Baby Love Child banner

The Great Germantown, Maryland Earthquakes of ‘10, Think of the Children! (part 2)

(A continuation of my parody from part 1, about the adoption related aftermath of the worst earthquakes to strike Maryland in 252 years.)

<sarcasm> <parody>

Day 7

As the first week after the quakes came to a close, America’s most important disaster relief workers, adoption agencies, shifted into high gear.

80 young survivors were loaded onto a plane bound for Philadelphia. There, they were united with their forever families for the first time.

The July 16th earthquakes devastated Maryland and also disrupted thousands of adoptions that were in process.  Eighty of these in-process adoptions will be closer to completion as the “MD 80” join their new families in Pennsylvania. Of the 80 children, 58 came to Pennsylvania through Bethany Christian Services, the nation’s largest adoption agency.

The children are beneficiaries of a swift humanitarian response spurred by the July 16 earthquakes that devastated the state.

“”If the earthquake hadn’t happened, we would never have him so soon,” said one of the waiting adoptive parents. “Thank God for earthquakes!”

Last week, Washington announced an emergency plan to expedite adoptions from Maryland that were in the pipeline before the earthquake struck. Officials had estimated that between 700 and 1,000 Maryland orphans would benefit from the so-called “Humanitarian adoption policy” announced by Department of Homeland Secretary Janet Napolitano. But, “we keep finding more,” says Whitney Reitz, a senior official at U.S. Citizenship and Immigration Services, one of several government agencies that have gotten involved in the domestic effort.

department of homeland security logo The Department of Homeland Security issued a press release reassuring Americans that the “DHS is always prepared to step in when matters of adoption are concerned, children are our most important natural resource and among our highest priorities when it comes to foreign trade policies.”
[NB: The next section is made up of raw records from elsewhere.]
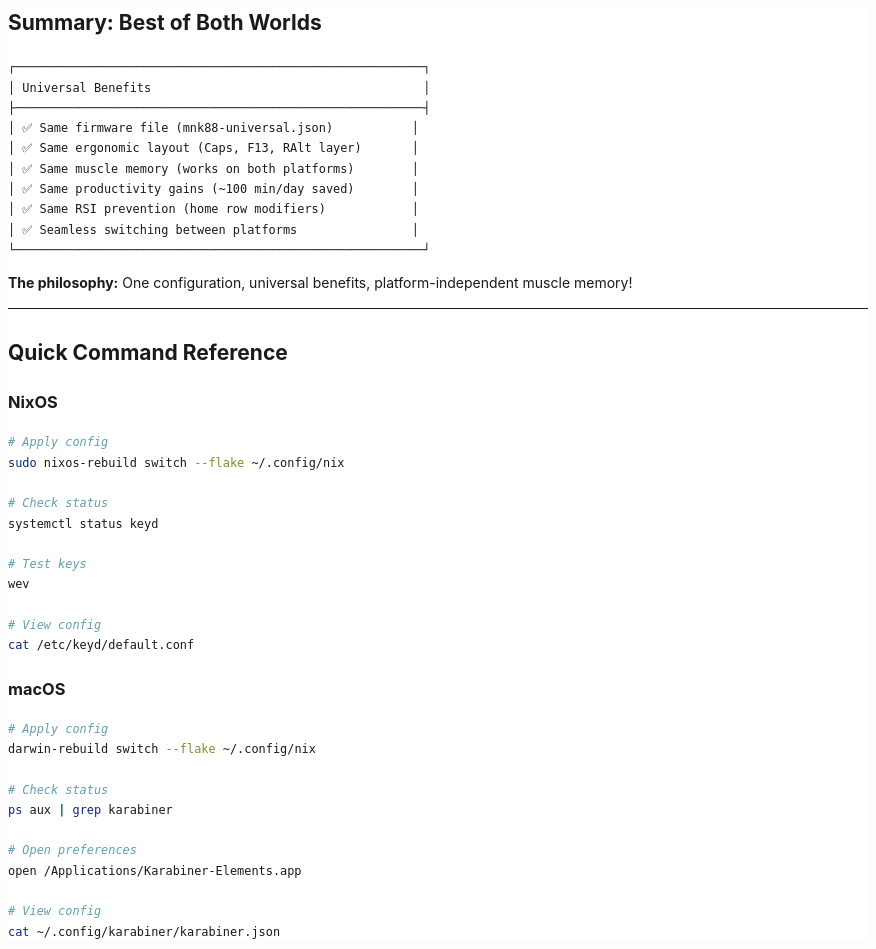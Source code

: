 
## Summary: Best of Both Worlds

```
┌─────────────────────────────────────────────────────────┐
│ Universal Benefits                                      │
├─────────────────────────────────────────────────────────┤
│ ✅ Same firmware file (mnk88-universal.json)           │
│ ✅ Same ergonomic layout (Caps, F13, RAlt layer)       │
│ ✅ Same muscle memory (works on both platforms)        │
│ ✅ Same productivity gains (~100 min/day saved)        │
│ ✅ Same RSI prevention (home row modifiers)            │
│ ✅ Seamless switching between platforms                │
└─────────────────────────────────────────────────────────┘
```

**The philosophy:** One configuration, universal benefits, platform-independent muscle memory!

---

## Quick Command Reference

### NixOS
```bash
# Apply config
sudo nixos-rebuild switch --flake ~/.config/nix

# Check status
systemctl status keyd

# Test keys
wev

# View config
cat /etc/keyd/default.conf
```

### macOS
```bash
# Apply config
darwin-rebuild switch --flake ~/.config/nix

# Check status
ps aux | grep karabiner

# Open preferences
open /Applications/Karabiner-Elements.app

# View config
cat ~/.config/karabiner/karabiner.json
```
Adoption agencies report a surge of interest. “We have had more than 1,000 families contact us to adopt in the last few days,” said Marc Andreas, marketing vice president of Bethany Christian Services of Grand Rapids, Mich.

(see Secretary Napolitano Announces Humanitarian Parole Policy for Certain Haitian Orphans Fact Sheet, Eighty Haitian Orphans Unite with Adoptive Families at Miami Hotel and U.S. Speeds Up Adoption Process, and Orphans Arrive.)

Day 8

The online outpouring of concern and support for the Maryland victims of the quake continues to grow with new facebook groups like  Support 2010 DC Earthquake Victims and I was alive for the 2010 baby earthquake in DC/Maryland.

Messages of support and the voices of those lucky enough to have survived fill the comments.

The usual crowd this morning at Whole Foods but you could feel the tension in the air at the sushi counter. Clearly our world has changed and Flyover DC will never feel safe again.”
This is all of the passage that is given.